> _Task objective_
Give again, unaltered, the lines of the listing below that run from the line having "- DB 연결은 infra.core.database를 통해 효율적으로 관리" through the line having "Il faut ensuite".

> _Data excerpts_
##########

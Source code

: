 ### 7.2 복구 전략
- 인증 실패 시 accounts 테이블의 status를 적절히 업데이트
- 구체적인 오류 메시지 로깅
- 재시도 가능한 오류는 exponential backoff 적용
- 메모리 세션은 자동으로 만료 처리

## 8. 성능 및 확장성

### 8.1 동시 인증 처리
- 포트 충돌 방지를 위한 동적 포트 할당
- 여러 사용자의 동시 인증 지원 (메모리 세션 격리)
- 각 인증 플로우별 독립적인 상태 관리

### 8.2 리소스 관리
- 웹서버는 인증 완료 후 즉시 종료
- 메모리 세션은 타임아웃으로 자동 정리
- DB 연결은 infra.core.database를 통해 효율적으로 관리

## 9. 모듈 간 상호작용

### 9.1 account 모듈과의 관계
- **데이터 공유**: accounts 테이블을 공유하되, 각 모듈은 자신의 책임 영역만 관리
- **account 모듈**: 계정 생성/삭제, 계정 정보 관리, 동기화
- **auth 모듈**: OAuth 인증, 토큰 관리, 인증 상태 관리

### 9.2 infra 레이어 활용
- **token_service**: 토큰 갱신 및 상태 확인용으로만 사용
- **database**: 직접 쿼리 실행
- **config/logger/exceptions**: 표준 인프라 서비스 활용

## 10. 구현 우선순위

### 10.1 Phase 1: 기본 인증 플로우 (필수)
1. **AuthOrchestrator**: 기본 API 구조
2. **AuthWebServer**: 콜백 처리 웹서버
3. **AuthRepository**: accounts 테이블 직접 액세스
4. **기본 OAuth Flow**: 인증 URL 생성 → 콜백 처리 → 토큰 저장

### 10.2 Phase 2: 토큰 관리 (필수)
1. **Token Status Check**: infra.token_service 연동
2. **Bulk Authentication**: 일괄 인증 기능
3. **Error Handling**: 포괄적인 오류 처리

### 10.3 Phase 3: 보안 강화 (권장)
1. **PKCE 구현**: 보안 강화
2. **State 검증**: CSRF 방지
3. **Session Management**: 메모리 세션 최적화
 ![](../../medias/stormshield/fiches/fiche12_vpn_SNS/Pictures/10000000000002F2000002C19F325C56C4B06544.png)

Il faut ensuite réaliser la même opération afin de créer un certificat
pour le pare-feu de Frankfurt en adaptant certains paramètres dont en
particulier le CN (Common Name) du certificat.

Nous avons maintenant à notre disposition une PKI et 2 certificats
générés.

##########

> _Response area_
- DB 연결은 infra.core.database를 통해 효율적으로 관리

## 9. 모듈 간 상호작용

### 9.1 account 모듈과의 관계
- **데이터 공유**: accounts 테이블을 공유하되, 각 모듈은 자신의 책임 영역만 관리
- **account 모듈**: 계정 생성/삭제, 계정 정보 관리, 동기화
- **auth 모듈**: OAuth 인증, 토큰 관리, 인증 상태 관리

### 9.2 infra 레이어 활용
- **token_service**: 토큰 갱신 및 상태 확인용으로만 사용
- **database**: 직접 쿼리 실행
- **config/logger/exceptions**: 표준 인프라 서비스 활용

## 10. 구현 우선순위

### 10.1 Phase 1: 기본 인증 플로우 (필수)
1. **AuthOrchestrator**: 기본 API 구조
2. **AuthWebServer**: 콜백 처리 웹서버
3. **AuthRepository**: accounts 테이블 직접 액세스
4. **기본 OAuth Flow**: 인증 URL 생성 → 콜백 처리 → 토큰 저장

### 10.2 Phase 2: 토큰 관리 (필수)
1. **Token Status Check**: infra.token_service 연동
2. **Bulk Authentication**: 일괄 인증 기능
3. **Error Handling**: 포괄적인 오류 처리

### 10.3 Phase 3: 보안 강화 (권장)
1. **PKCE 구현**: 보안 강화
2. **State 검증**: CSRF 방지
3. **Session Management**: 메모리 세션 최적화
 ![](../../medias/stormshield/fiches/fiche12_vpn_SNS/Pictures/10000000000002F2000002C19F325C56C4B06544.png)

Il faut ensuite réaliser la même opération afin de créer un certificat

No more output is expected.